Pride in Fleetwood is very much the latest buzzword, and quite rightly too. I was honoured to have been asked to host an evening of entertainment last Friday at the Marine Hall (pictured), which had been organised by Steve Newsham at Regenda in the town.
Steve’s company is ploughing some cash into Fleetwood and it was a terrific opportunity to ‘take stock’ of what the town has got in abundance, a sense of pride that runs deep through the generations, and feeling of belonging that is rare in communities these days.
The evening kicked off with a terrific line up of local talent. We had poems, local bands and the wonderful pairing of local historians Dick Gillingham and Dave Pearce who talked (and sang us) through the history of the port right back to Sir Peter Hesketh Fleetwood’s day through to the many stories and tales to come from the port’s historic fishing industry.

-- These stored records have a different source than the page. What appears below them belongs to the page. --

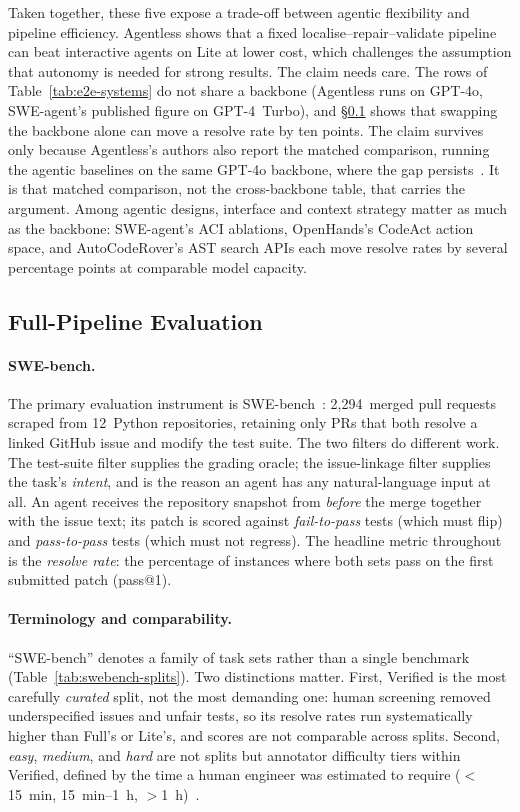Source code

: \documentclass[
  english,        %
  font=times,     %
  twocolumn,      %
]{tumarticle}
\begin{document}
Taken together, these five expose a trade-off between agentic flexibility and
pipeline efficiency. Agentless shows that a fixed localise--repair--validate
pipeline can beat interactive agents on Lite at lower cost, which challenges the
assumption that autonomy is needed for strong results. The claim needs care. The
rows of Table~\ref{tab:e2e-systems} do not share a backbone (Agentless runs on
GPT-4o, SWE-agent's published figure on GPT-4~Turbo), and \S\ref{sec:e2e-eval}
shows that swapping the backbone alone can move a resolve rate by ten points. The
claim survives only because Agentless's authors also report the matched
comparison, running the agentic baselines on the same GPT-4o backbone, where the
gap persists~\cite{xia2024agentless}. It is that matched comparison, not the
cross-backbone table, that carries the argument. Among agentic designs, interface
and context strategy matter as much as the backbone: SWE-agent's ACI ablations,
OpenHands's CodeAct action space, and AutoCodeRover's AST search APIs each move
resolve rates by several percentage points at comparable model capacity.

\subsection{Full-Pipeline Evaluation}
\label{sec:e2e-eval}

\paragraph{SWE-bench.}
The primary evaluation instrument is SWE-bench~\cite{jimenez2024swebench}:
2{,}294~merged pull requests scraped from 12~Python repositories, retaining only
PRs that both resolve a linked GitHub issue and modify the test suite. The two
filters do different work. The test-suite filter supplies the grading oracle; the
issue-linkage filter supplies the task's \emph{intent}, and is the reason an agent
has any natural-language input at all. An agent receives the repository snapshot
from \emph{before} the merge together with the issue text; its patch is scored
against \emph{fail-to-pass} tests (which must flip) and \emph{pass-to-pass} tests
(which must not regress). The headline metric throughout is the \emph{resolve
rate}: the percentage of instances where both sets pass on the first submitted
patch (pass@1).

\paragraph{Terminology and comparability.}
``SWE-bench'' denotes a family of task sets rather than a single benchmark
(Table~\ref{tab:swebench-splits}). Two distinctions matter. First, Verified is
the most carefully \emph{curated} split, not the most demanding one: human
screening removed underspecified issues and unfair tests, so its resolve rates run
systematically higher than Full's or Lite's, and scores are not comparable across
splits. Second, \emph{easy}, \emph{medium}, and \emph{hard} are not splits but
annotator difficulty tiers within Verified, defined by the time a human engineer
was estimated to require ($<$15~min, 15~min--1~h, $>$1~h)~\cite{ganhotra2025difficulty}.
\end{document}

Now this is where the evening made a particularly special impression on the full house at the Marine Hall.
We watched a short film featuring interviews with local people with a story and a memory to recall. There was the old chap who remembered, as a boy, playing in North Church Street, the trawler man who remembers the beauty of being out at sea at 2am and how much he loved his job. Then we heard from a lady whose grandad had been lost at sea. Her mum had told her the story when she was a little girl. He’d worked on the ‘Doris’ trawler.
“He never came back,” said the lady. At which point the Liverpool Philharmonic took her phase and turned it into a five-note tune which was wound into a magnificent 45-minute concerto. “He never came back... never came back... never came back,” echoed around the Marine Hall.
The trawler man recalled seeing whales at sea at 2am. “Just beautiful,” he said.... and the Royal Liverpool Phil turned his two-word statement into musical art.
This was such an amazing performance and something I’d never seen done before. Hats off to composer John McHugh and the people who took part in this.
The audience, fired up gave a standing ovation. You could tell they love Fleetwood deeply. This sort of emotion runs deep in a fine town.